Wilford cried to the Lord, and prayed that she might not be taken. After settling her into a house on Sunday 2 December, it looked as though she had just a short time to live. On the evening of 4 December, her spirit apparently left her body and according to Wilford she was dead. Wilford recalls that “faith filled my soul” and he administered to her with oil. He writes:
“I laid my hands upon her, and in the name of Jesus Christ I rebuked the power of death and the destroyer, and commanded the same to depart from her, and the spirit of life to enter her body. Her spirit returned to her body, and from that hour she was made whole.
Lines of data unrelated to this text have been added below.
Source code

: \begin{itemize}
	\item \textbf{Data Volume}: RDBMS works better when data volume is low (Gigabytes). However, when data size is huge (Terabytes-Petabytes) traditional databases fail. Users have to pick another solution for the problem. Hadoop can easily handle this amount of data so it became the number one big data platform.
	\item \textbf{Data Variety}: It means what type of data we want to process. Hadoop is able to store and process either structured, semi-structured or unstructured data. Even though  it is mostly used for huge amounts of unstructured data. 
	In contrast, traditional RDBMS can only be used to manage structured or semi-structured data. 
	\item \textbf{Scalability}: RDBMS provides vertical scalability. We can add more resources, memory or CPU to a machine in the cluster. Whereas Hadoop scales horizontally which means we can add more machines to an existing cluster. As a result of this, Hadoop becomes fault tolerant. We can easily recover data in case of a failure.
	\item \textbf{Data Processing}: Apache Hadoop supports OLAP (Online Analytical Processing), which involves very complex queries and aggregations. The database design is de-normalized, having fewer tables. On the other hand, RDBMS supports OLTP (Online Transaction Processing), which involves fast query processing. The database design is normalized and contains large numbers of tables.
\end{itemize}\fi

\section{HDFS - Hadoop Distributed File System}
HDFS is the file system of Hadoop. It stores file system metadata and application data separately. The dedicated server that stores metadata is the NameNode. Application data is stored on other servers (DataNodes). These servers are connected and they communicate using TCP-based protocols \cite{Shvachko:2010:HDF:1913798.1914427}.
“While this operation was going on with me [as my wife related afterwards] her spirit left her body, and she saw it lying on the bed. She looked at me and upon her babe, and , while gazing upon the scene, two personages came into the room carrying a coffin and told her they had come for her body. One of these messengers informed her that she could have her choice: she might go to rest in the spirit world, or, on one condition she could have the privilege of returning to her tabernacle and continuing her labors upon the earth. The condition was, if she felt she could stand by her husband, and with him pass through all the cares, trials, tribulations, and affliction of life which he would be called to pass through for the gospel’s sake unto the end. When she looked at the situation of her husband and child she said: ‘Yes, I will do it!’
“At the moment that decision was made the power of faith rested upon me, and when I administered unto her, her spirit entered her tabernacle, and she saw the messengers carry the coffin out at the door.” 1
Phoebe W. Carter Woodruff went with Wilford to the Salt Lake Valley in 1850 and died there in 1885.